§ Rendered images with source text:

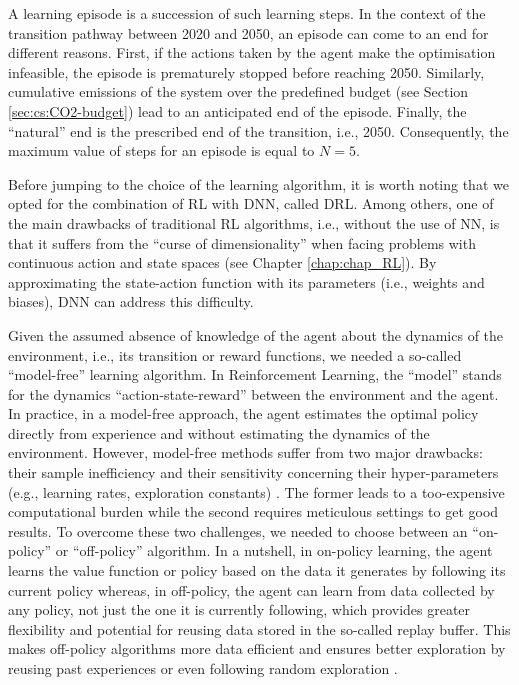 \documentclass[11pt,twoside,a4paper,english]{article}
\def\eg{e.g., }
\def\ie{i.e., }
\begin{document}
A learning episode is a succession of such learning steps. In the context of the transition pathway between 2020 and 2050, an episode can come to an end for different reasons. First, if the actions taken by the agent make the optimisation infeasible, the episode is prematurely stopped before reaching 2050. Similarly, cumulative emissions of the system over the predefined  budget (see Section \ref{sec:cs:CO2-budget}) lead to an anticipated end of the episode. Finally, the ``natural'' end is the prescribed end of the transition, \ie 2050. Consequently, the maximum value of steps for an episode is equal to $N=5$. 

Before jumping to the choice of the learning algorithm, it is worth noting that we opted for the combination of \gls{RL} with \gls{DNN}, called \gls{DRL}. Among others, one of the main drawbacks of traditional \gls{RL} algorithms, \ie without the use of \gls{NN},  is that it suffers from the ``curse of dimensionality'' when facing problems with continuous action and state spaces (see Chapter \ref{chap:chap_RL}). By approximating the state-action function with its parameters (\ie weights and biases), \gls{DNN} can address this difficulty. 

Given the assumed absence of knowledge of the agent about the dynamics of the environment, \ie its transition or reward functions, we needed a so-called ``model-free'' learning algorithm. In Reinforcement Learning, the ``model'' stands for the dynamics ``action-state-reward'' between the environment and the agent. In practice, in a model-free approach, the agent estimates the optimal policy directly from experience and without estimating the dynamics of the environment. However, model-free methods suffer from two major drawbacks: their sample inefficiency and their sensitivity concerning their hyper-parameters (\eg learning rates, exploration constants) \cite{haarnoja2018soft}. The former leads to a too-expensive computational burden while the second requires meticulous settings to get good results.  To overcome these two challenges, we needed to choose between an ``on-policy'' or ``off-policy'' algorithm. In a nutshell, in on-policy learning, the agent learns the value function or policy based on the data it generates by following its current policy whereas, in off-policy, the agent can learn from data collected by any policy, not just the one it is currently following, which provides greater flexibility and potential for reusing data stored in the so-called replay buffer. This makes off-policy algorithms more data efficient and ensures better exploration by reusing past experiences or even following random exploration \cite{haarnoja2018soft}.
\end{document}
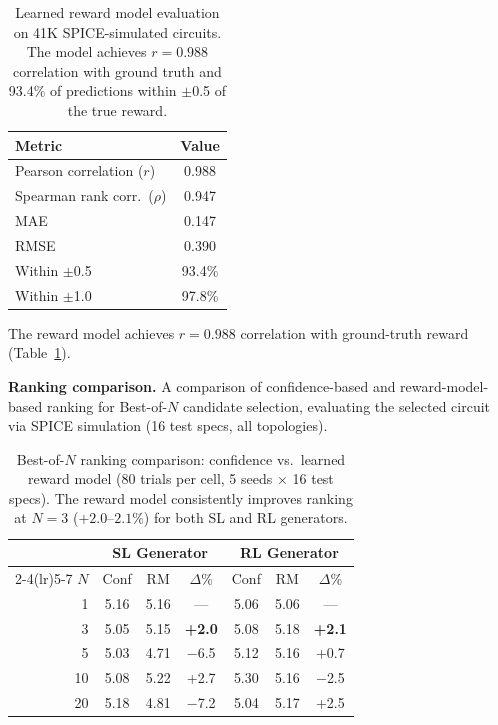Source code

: \documentclass[conference]{IEEEtran}
\begin{document}
\begin{table}[t]
\centering
\caption{Learned reward model evaluation on 41K SPICE-simulated
circuits. The model achieves $r\!=\!0.988$ correlation with ground
truth and 93.4\% of predictions within $\pm$0.5 of the true reward.}
\label{tab:reward-model}
\begin{tabular}{@{}lc@{}}
\toprule
Metric & Value \\\midrule
Pearson correlation ($r$) & 0.988 \\
Spearman rank corr.\ ($\rho$) & 0.947 \\
MAE & 0.147 \\
RMSE & 0.390 \\
Within $\pm$0.5 & 93.4\% \\
Within $\pm$1.0 & 97.8\% \\
\bottomrule
\end{tabular}
\end{table}

The reward model achieves $r\!=\!0.988$ correlation with ground-truth
reward (Table~\ref{tab:reward-model}).

\textbf{Ranking comparison.} A comparison of confidence-based and
reward-model-based ranking for Best-of-$N$ candidate selection,
evaluating the selected circuit via SPICE simulation (16 test
specs, all topologies).

\begin{table}[t]
\centering
\caption{Best-of-$N$ ranking comparison: confidence vs.\ learned reward
model (80 trials per cell, 5 seeds $\times$ 16 test specs).
The reward model consistently improves ranking at $N\!=\!3$
($+2.0$--$2.1\%$) for both SL and RL generators.}
\label{tab:ranking-compare}
\begin{tabular}{@{}r ccc ccc@{}}
\toprule
     & \multicolumn{3}{c}{\textbf{SL Generator}}
     & \multicolumn{3}{c}{\textbf{RL Generator}} \\
\cmidrule(lr){2-4}\cmidrule(lr){5-7}
$N$  & Conf & RM & $\Delta$\%
     & Conf & RM & $\Delta$\% \\\midrule
1    & 5.16 & 5.16 & ---
     & 5.06 & 5.06 & --- \\
3    & 5.05 & 5.15 & \textbf{+2.0}
     & 5.08 & 5.18 & \textbf{+2.1} \\
5    & 5.03 & 4.71 & $-$6.5
     & 5.12 & 5.16 & +0.7 \\
10   & 5.08 & 5.22 & +2.7
     & 5.30 & 5.16 & $-$2.5 \\
20   & 5.18 & 4.81 & $-$7.2
     & 5.04 & 5.17 & +2.5 \\
\bottomrule
\end{tabular}
\end{table}
\end{document}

§ TASK ITEM: Your copy should match the entries exactly, minus the pictures.

§ SOLUTION FOR THIS TASK:
 \documentclass[11pt,twoside,a4paper,english]{article}
\def\eg{e.g., }
\def\ie{i.e., }
\begin{document}
A learning episode is a succession of such learning steps. In the context of the transition pathway between 2020 and 2050, an episode can come to an end for different reasons. First, if the actions taken by the agent make the optimisation infeasible, the episode is prematurely stopped before reaching 2050. Similarly, cumulative emissions of the system over the predefined  budget (see Section \ref{sec:cs:CO2-budget}) lead to an anticipated end of the episode. Finally, the ``natural'' end is the prescribed end of the transition, \ie 2050. Consequently, the maximum value of steps for an episode is equal to $N=5$. 

Before jumping to the choice of the learning algorithm, it is worth noting that we opted for the combination of \gls{RL} with \gls{DNN}, called \gls{DRL}. Among others, one of the main drawbacks of traditional \gls{RL} algorithms, \ie without the use of \gls{NN},  is that it suffers from the ``curse of dimensionality'' when facing problems with continuous action and state spaces (see Chapter \ref{chap:chap_RL}). By approximating the state-action function with its parameters (\ie weights and biases), \gls{DNN} can address this difficulty. 

Given the assumed absence of knowledge of the agent about the dynamics of the environment, \ie its transition or reward functions, we needed a so-called ``model-free'' learning algorithm. In Reinforcement Learning, the ``model'' stands for the dynamics ``action-state-reward'' between the environment and the agent. In practice, in a model-free approach, the agent estimates the optimal policy directly from experience and without estimating the dynamics of the environment. However, model-free methods suffer from two major drawbacks: their sample inefficiency and their sensitivity concerning their hyper-parameters (\eg learning rates, exploration constants) \cite{haarnoja2018soft}. The former leads to a too-expensive computational burden while the second requires meticulous settings to get good results.  To overcome these two challenges, we needed to choose between an ``on-policy'' or ``off-policy'' algorithm. In a nutshell, in on-policy learning, the agent learns the value function or policy based on the data it generates by following its current policy whereas, in off-policy, the agent can learn from data collected by any policy, not just the one it is currently following, which provides greater flexibility and potential for reusing data stored in the so-called replay buffer. This makes off-policy algorithms more data efficient and ensures better exploration by reusing past experiences or even following random exploration \cite{haarnoja2018soft}.
\end{document}
Source code

: \documentclass[conference]{IEEEtran}
\begin{document}
\begin{table}[t]
\centering
\caption{Learned reward model evaluation on 41K SPICE-simulated
circuits. The model achieves $r\!=\!0.988$ correlation with ground
truth and 93.4\% of predictions within $\pm$0.5 of the true reward.}
\label{tab:reward-model}
\begin{tabular}{@{}lc@{}}
\toprule
Metric & Value \\\midrule
Pearson correlation ($r$) & 0.988 \\
Spearman rank corr.\ ($\rho$) & 0.947 \\
MAE & 0.147 \\
RMSE & 0.390 \\
Within $\pm$0.5 & 93.4\% \\
Within $\pm$1.0 & 97.8\% \\
\bottomrule
\end{tabular}
\end{table}

The reward model achieves $r\!=\!0.988$ correlation with ground-truth
reward (Table~\ref{tab:reward-model}).

\textbf{Ranking comparison.} A comparison of confidence-based and
reward-model-based ranking for Best-of-$N$ candidate selection,
evaluating the selected circuit via SPICE simulation (16 test
specs, all topologies).

\begin{table}[t]
\centering
\caption{Best-of-$N$ ranking comparison: confidence vs.\ learned reward
model (80 trials per cell, 5 seeds $\times$ 16 test specs).
The reward model consistently improves ranking at $N\!=\!3$
($+2.0$--$2.1\%$) for both SL and RL generators.}
\label{tab:ranking-compare}
\begin{tabular}{@{}r ccc ccc@{}}
\toprule
     & \multicolumn{3}{c}{\textbf{SL Generator}}
     & \multicolumn{3}{c}{\textbf{RL Generator}} \\
\cmidrule(lr){2-4}\cmidrule(lr){5-7}
$N$  & Conf & RM & $\Delta$\%
     & Conf & RM & $\Delta$\% \\\midrule
1    & 5.16 & 5.16 & ---
     & 5.06 & 5.06 & --- \\
3    & 5.05 & 5.15 & \textbf{+2.0}
     & 5.08 & 5.18 & \textbf{+2.1} \\
5    & 5.03 & 4.71 & $-$6.5
     & 5.12 & 5.16 & +0.7 \\
10   & 5.08 & 5.22 & +2.7
     & 5.30 & 5.16 & $-$2.5 \\
20   & 5.18 & 4.81 & $-$7.2
     & 5.04 & 5.17 & +2.5 \\
\bottomrule
\end{tabular}
\end{table}
\end{document}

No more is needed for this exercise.